Highly efficient NIR-Ⅱ window photoluminescence up to 1000 nm using heteroatomic fused-ring radicals.

Abstract

Neutral radicals have the potential to construct pure organic light-emitting diodes (OLEDs) with internal quantum efficiencies reaching 100%. However, neutral radical luminescent materials with emission wavelengths in the second near-infrared (NIR-II) window are rare. Herein, a serial of neutral donor-bridge-acceptor (D-π-A) type radical derivatives are investigated. The dominant elements influencing the luminescent properties of neutral radicals, such as chemical stability, excited state characteristics, radiative decay rate (k_r) and internal conversion rate (k_IC) constants are taken into consideration. Theoretical calculations reveal that introducing heteroatomic fused-rings into neutral radicals can modulate the chemical stability and result in a red shift of the emission wavelength spectrum. In the presence of charge transfer characteristics, by increasing the effective overlap between the hole and electron wavefunctions, the k_r constants of the neutral D-π-A type radicals increase.
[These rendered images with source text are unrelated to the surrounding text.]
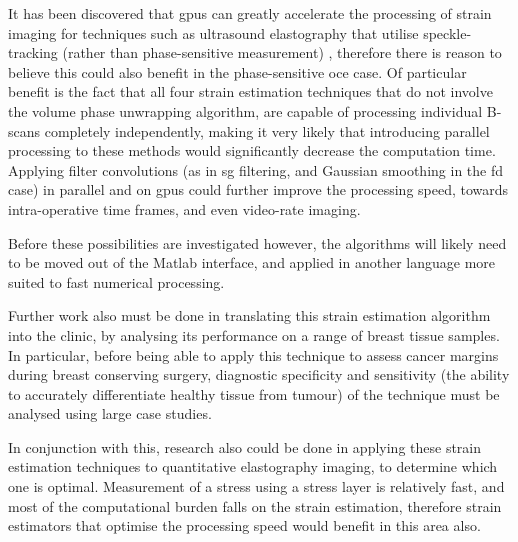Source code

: It has been discovered that \ac{gpu}s can greatly accelerate the processing of strain imaging for techniques such as ultrasound elastography that utilise speckle-tracking (rather than phase-sensitive measurement) \cite{peng_gpu-accelerated_2017}, therefore there is reason to believe this could also benefit in the phase-sensitive \ac{oce} case. Of particular benefit is the fact that all four strain estimation techniques that do not involve the volume phase unwrapping algorithm, are capable of processing individual B-scans completely independently, making it very likely that introducing parallel processing to these methods would significantly decrease the computation time. Applying filter convolutions (as in \ac{sg} filtering, and Gaussian smoothing in the \ac{fd} case) in parallel and on \ac{gpu}s could further improve the processing speed, towards intra-operative time frames, and even video-rate imaging.

Before these possibilities are investigated however, the algorithms will likely need to be moved out of the Matlab interface, and applied in another language more suited to fast numerical processing.

Further work also must be done in translating this strain estimation algorithm into the clinic, by analysing its performance on a range of breast tissue samples. In particular, before being able to apply this technique to assess cancer margins during breast conserving surgery, diagnostic specificity and sensitivity (the ability to accurately differentiate healthy tissue from tumour) of the technique must be analysed using large case studies.

In conjunction with this, research also could be done in applying these strain estimation techniques to quantitative elastography imaging, to determine which one is optimal. Measurement of a stress using a stress layer is relatively fast, and most of the computational burden falls on the strain estimation, therefore strain estimators that optimise the processing speed would benefit in this area also. 

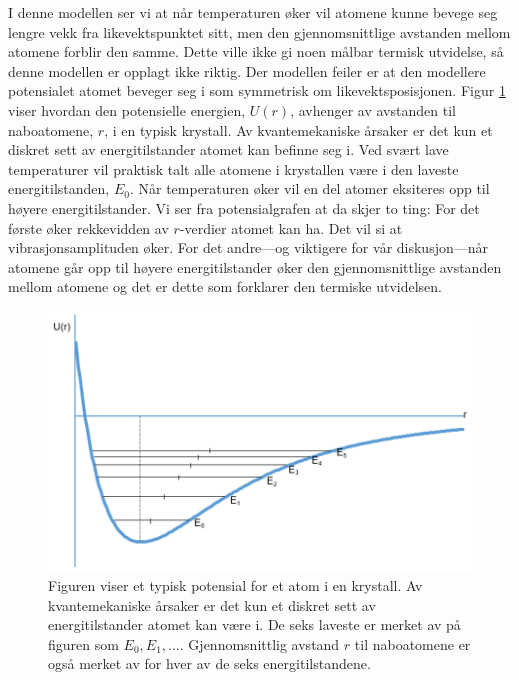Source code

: I denne modellen ser vi at når temperaturen øker vil atomene kunne bevege seg lengre vekk fra likevektspunktet sitt, men den gjennomsnittlige avstanden mellom atomene forblir den samme. Dette ville ikke gi noen målbar termisk utvidelse, så denne modellen er opplagt ikke riktig. Der modellen feiler er at den modellere potensialet atomet beveger seg i som symmetrisk om likevektsposisjonen. Figur \ref{fig:fastelegemer:LennardJones} viser hvordan den potensielle energien, $U(r)$, avhenger av avstanden til naboatomene, $r$, i en typisk krystall. Av kvantemekaniske årsaker er det kun et diskret sett av energitilstander atomet kan befinne seg i. Ved svært lave temperaturer vil praktisk talt alle atomene i krystallen være i den laveste energitilstanden, $E_0$. Når temperaturen øker vil en del atomer eksiteres opp til høyere energitilstander. Vi ser fra potensialgrafen at da skjer to ting: For det første øker rekkevidden av $r$-verdier atomet kan ha. Det vil si at vibrasjonsamplituden øker. For det andre---og viktigere for vår diskusjon---når atomene går opp til høyere energitilstander øker den gjennomsnittlige avstanden mellom atomene og det er dette som forklarer den termiske utvidelsen.

\begin{figure}[tp]
	\begin{center}
	\includegraphics[width=.8\textwidth]{./LennardJones}
	\end{center}
	\caption{Figuren viser et typisk potensial for et atom i en krystall. Av kvantemekaniske årsaker er det kun et diskret sett av energitilstander atomet kan være i. De seks laveste er merket av på figuren som $E_0, E_1, \ldots$. Gjennomsnittlig avstand $r$ til naboatomene er også merket av for hver av de seks energitilstandene.}
	\label{fig:fastelegemer:LennardJones}
\end{figure}

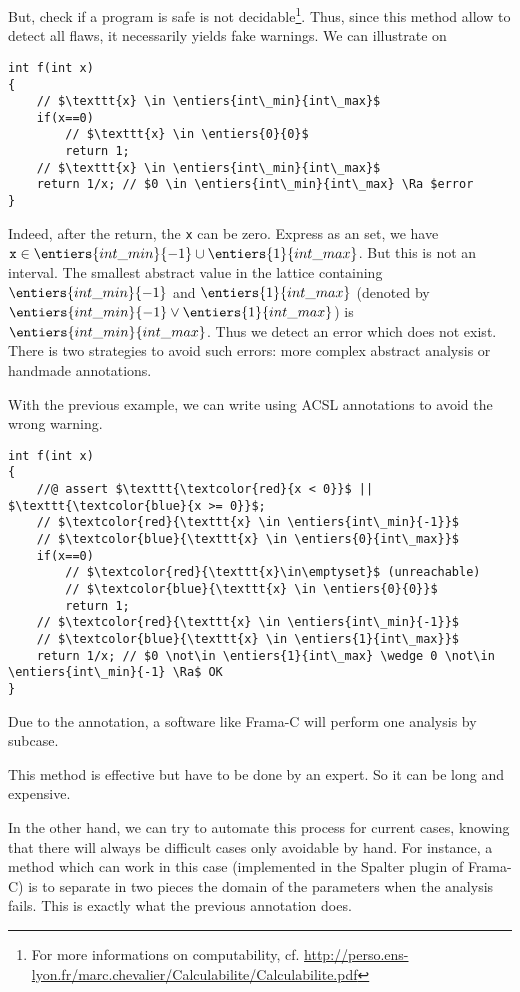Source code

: \documentclass[a4paper, twoside, 10pt]{article}
\begin{document}
But, check if a program is safe is not decidable\footnote{For more informations on computability, cf. \url{http://perso.ens-lyon.fr/marc.chevalier/Calculabilite/Calculabilite.pdf}}. Thus, since this method allow to detect all flaws, it necessarily yields fake warnings. We can illustrate on
\begin{verbatim}
int f(int x)
{
    // $\texttt{x} \in \entiers{int\_min}{int\_max}$
    if(x==0)
        // $\texttt{x} \in \entiers{0}{0}$
        return 1;
    // $\texttt{x} \in \entiers{int\_min}{int\_max}$
    return 1/x; // $0 \in \entiers{int\_min}{int\_max} \Ra $error
}
\end{verbatim}
Indeed, after the return, the \texttt{x} can be zero. Express as an set, we have $\texttt{x} \in \entiers{int\_min}{-1} \cup \entiers{1}{int\_max}$. But this is not an interval. The smallest abstract value in the lattice  containing $\entiers{int\_min}{-1}$ and $\entiers{1}{int\_max}$ (denoted by $\entiers{int\_min}{-1} \vee \entiers{1}{int\_max}$) is $\entiers{int\_min}{int\_max}$. Thus we detect an error which does not exist. There is two strategies to avoid such errors: more complex abstract analysis or handmade annotations.

With the previous example, we can write  using ACSL annotations to avoid the wrong warning.
\begin{verbatim}
int f(int x)
{
    //@ assert $\texttt{\textcolor{red}{x < 0}}$ || $\texttt{\textcolor{blue}{x >= 0}}$;
    // $\textcolor{red}{\texttt{x} \in \entiers{int\_min}{-1}}$
    // $\textcolor{blue}{\texttt{x} \in \entiers{0}{int\_max}}$
    if(x==0)
        // $\textcolor{red}{\texttt{x}\in\emptyset}$ (unreachable)
        // $\textcolor{blue}{\texttt{x} \in \entiers{0}{0}}$
        return 1;
    // $\textcolor{red}{\texttt{x} \in \entiers{int\_min}{-1}}$
    // $\textcolor{blue}{\texttt{x} \in \entiers{1}{int\_max}}$
    return 1/x; // $0 \not\in \entiers{1}{int\_max} \wedge 0 \not\in \entiers{int\_min}{-1} \Ra$ OK
}
\end{verbatim}
Due to the annotation, a software like Frama-C will perform one analysis by subcase.

\bigskip

This method is effective but have to be done by an expert. So it can be long and expensive.

In the other hand, we can try to automate this process for current cases, knowing that there will always be difficult cases only avoidable by hand. For instance, a method which can work in this case (implemented in the Spalter plugin of Frama-C) is to separate in two pieces the domain of the parameters when the analysis fails. This is exactly what the previous annotation does. 
\end{document}
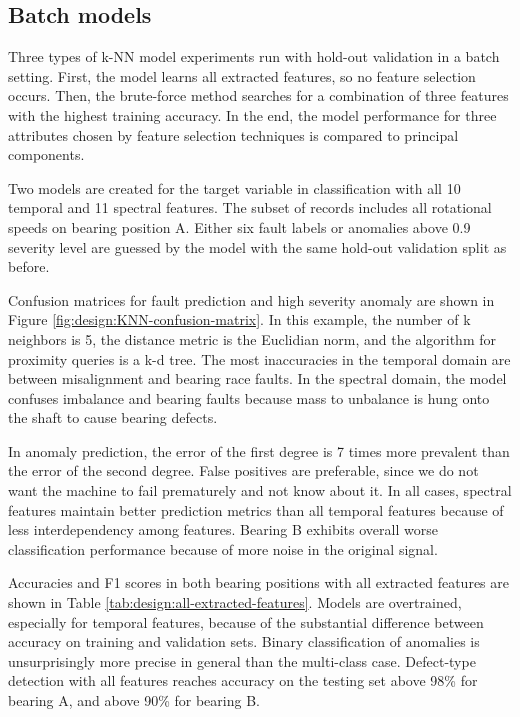 \subsection{Batch models}
Three types of k-NN model experiments run with hold-out validation in a batch setting. First, the model learns all extracted features, so no feature selection occurs. Then, the brute-force method searches for a combination of three features with the highest training accuracy. In the end, the model performance for three attributes chosen by feature selection techniques is compared to principal components.


Two models are created for the target variable in classification with all 10 temporal and 11 spectral features. The subset of records includes all rotational speeds on bearing position A. Either six fault labels or anomalies above 0.9 severity level are guessed by the model with the same hold-out validation split as before. 

Confusion matrices for fault prediction and high severity anomaly are shown in Figure \ref{fig:design:KNN-confusion-matrix}. In this example, the number of k neighbors is 5, the distance metric is the Euclidian norm, and the algorithm for proximity queries is a k-d tree. The most inaccuracies in the temporal domain are between misalignment and bearing race faults. In the spectral domain, the model confuses imbalance and bearing faults because mass to unbalance is hung onto the shaft to cause bearing defects. 

In anomaly prediction, the error of the first degree is 7 times more prevalent than the error of the second degree. False positives are preferable, since we do not want the machine to fail prematurely and not know about it. In all cases, spectral features maintain better prediction metrics than all temporal features because of less interdependency among features. Bearing B exhibits overall worse classification performance because of more noise in the original signal.

%

Accuracies and F1 scores in both bearing positions with all extracted features are shown in Table \ref{tab:design:all-extracted-features}. Models are overtrained, especially for temporal features, because of the substantial difference between accuracy on training and validation sets. Binary classification of anomalies is unsurprisingly more precise in general than the multi-class case. Defect-type detection with all features reaches accuracy on the testing set above 98\% for bearing A, and above 90\% for bearing B.

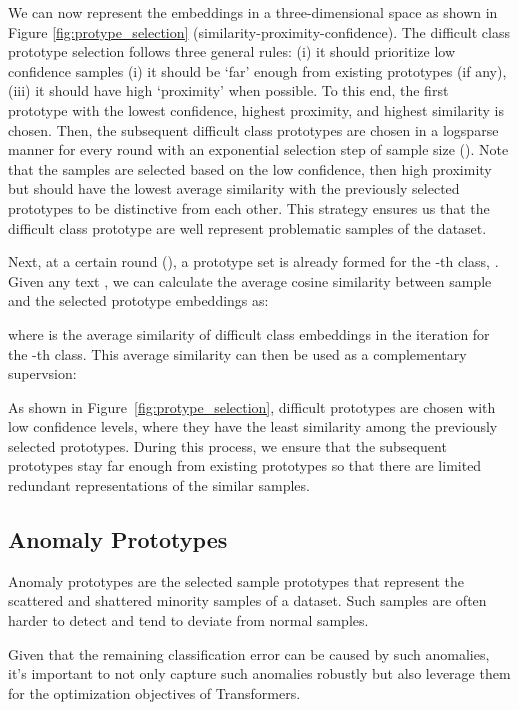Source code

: \documentclass[letterpaper]{article} \usepackage{aaai22}  \usepackage{times}  \usepackage{helvet}  \usepackage{courier}  \usepackage{amsmath,amssymb}
\begin{document}
We can now represent the embeddings in a three-dimensional space as shown in Figure \ref{fig:protype_selection} (similarity-proximity-confidence). 
The difficult class prototype selection follows three general rules: (i) it should prioritize low confidence samples (i) it should be `far' enough from existing prototypes (if any), (iii) it should have high `proximity' when possible. 
To this end, the first prototype with the lowest confidence, highest proximity, and highest similarity is chosen. Then, the subsequent difficult class prototypes are chosen in a logsparse~\cite{li2019enhancing} manner for every round with an exponential selection step of sample size (). 
Note that the samples are selected based on the low confidence, then high proximity but should have the lowest average similarity with the previously selected prototypes to be distinctive from each other. This strategy ensures us that the difficult class prototype are well represent problematic samples of the dataset.


Next, at a certain round (), a prototype set  is already formed for the -th class, . Given any text , we can calculate the average cosine similarity between sample  and the selected prototype embeddings as:

where  is the average similarity of difficult class embeddings in the  iteration for the -th class. This average similarity can then be used as a complementary supervsion:



As shown in Figure~\ref{fig:protype_selection}, difficult prototypes are chosen with low confidence levels, where they have the least similarity among the previously selected prototypes. During this process, we ensure that the subsequent prototypes stay far enough from existing prototypes so that there are limited redundant representations of the similar samples.





\subsection{Anomaly Prototypes}
\label{subsec:ap}

Anomaly prototypes are the selected sample prototypes that represent the scattered and shattered minority samples of a dataset. Such samples are often harder to detect and tend to deviate from normal samples. 

Given that the remaining classification error can be caused by such anomalies, it's important to not only capture such anomalies robustly but also leverage them for the optimization objectives of Transformers.
\end{document}
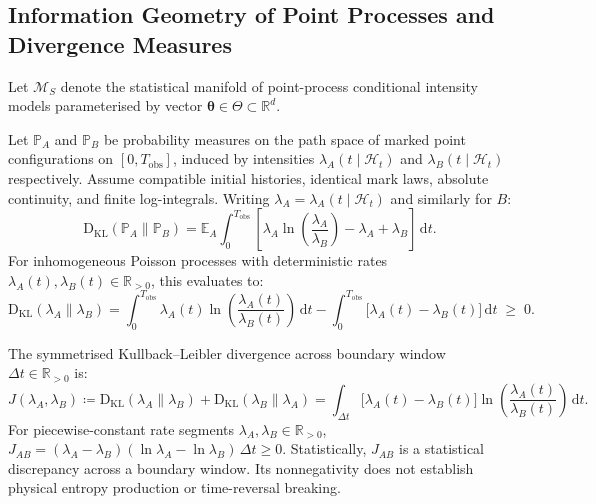 \subsection{Information Geometry of Point Processes and Divergence Measures}
\label{subsec:information_geometry}

Let $\mathcal{M}_S$ denote the statistical manifold of point-process
conditional intensity models parameterised by vector
$\bm{\theta} \in \Theta \subset \mathbb{R}^d$.

\begin{theorem}
  \label{thm:pp_kl_divergence}
  Let $\mathbb{P}_A$ and $\mathbb{P}_B$ be probability measures on
  the path space of marked point configurations on $[0,
  T_{\mathrm{obs}}]$, induced by intensities $\lambda_A(t \mid
  \mathcal{H}_t)$ and $\lambda_B(t \mid \mathcal{H}_t)$
  respectively. Assume compatible initial histories, identical mark
  laws, absolute continuity, and finite log-integrals. Writing
  $\lambda_A=\lambda_A(t\mid\mathcal H_t)$ and similarly for $B$:
  \begin{equation}
    \mathrm D_{\mathrm{KL}}(\mathbb P_A\parallel\mathbb P_B)
    =\mathbb E_A\!\int_0^{T_{\mathrm{obs}}}
    \left[\lambda_A\ln\!\left(\frac{\lambda_A}{\lambda_B}\right)
    -\lambda_A+\lambda_B\right]\,\mathrm{d}t.
    \label{eq:pp_kl_divergence}
  \end{equation}
  For inhomogeneous Poisson processes with deterministic rates
  $\lambda_A(t), \lambda_B(t) \in \mathbb{R}_{>0}$, this evaluates to:
  \begin{equation}
    \mathrm{D}_{\mathrm{KL}}(\lambda_A \parallel \lambda_B) =
    \int_0^{T_{\mathrm{obs}}} \lambda_A(t)
    \ln\!\left(\frac{\lambda_A(t)}{\lambda_B(t)}\right)\,\mathrm{d}t -
    \int_0^{T_{\mathrm{obs}}} \bigl[\lambda_A(t) -
    \lambda_B(t)\bigr]\,\mathrm{d}t \;\ge\; 0.
    \label{eq:poisson_kl_explicit}
  \end{equation}
\end{theorem}

\begin{definition}
  \label{def:jeffreys_divergence}
  The symmetrised Kullback--Leibler divergence across boundary
  window $\Delta t \in \mathbb{R}_{>0}$ is:
  \begin{equation}
    J(\lambda_A, \lambda_B) \coloneqq
    \mathrm{D}_{\mathrm{KL}}(\lambda_A \parallel \lambda_B) +
    \mathrm{D}_{\mathrm{KL}}(\lambda_B \parallel \lambda_A) =
    \int_{\Delta t} \bigl[\lambda_A(t) - \lambda_B(t)\bigr]
    \ln\!\left(\frac{\lambda_A(t)}{\lambda_B(t)}\right)\,\mathrm{d}t.
    \label{eq:jeffreys_divergence}
  \end{equation}
  For piecewise-constant rate segments $\lambda_A, \lambda_B \in
  \mathbb{R}_{>0}$, $J_{AB} = (\lambda_A - \lambda_B)(\ln \lambda_A
  - \ln \lambda_B)\,\Delta t \ge 0$. Statistically, $J_{AB}$ is
  a statistical discrepancy across a boundary window. Its nonnegativity
  does not establish physical entropy production or time-reversal breaking.
\end{definition}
In addition, avoiding the geometric relaxation between the lowest excited state (D₁) and the ground state (D₀), as well as reducing electron-vibration coupling and non-adiabatic coupling in the low-frequency region can effectively decrease the k_IC constants. Our study proposes an innovative design approach aiming to develop stable and efficient NIR-II window neutral radical luminescent materials utilizing heteroatomic fused-rings as key elements.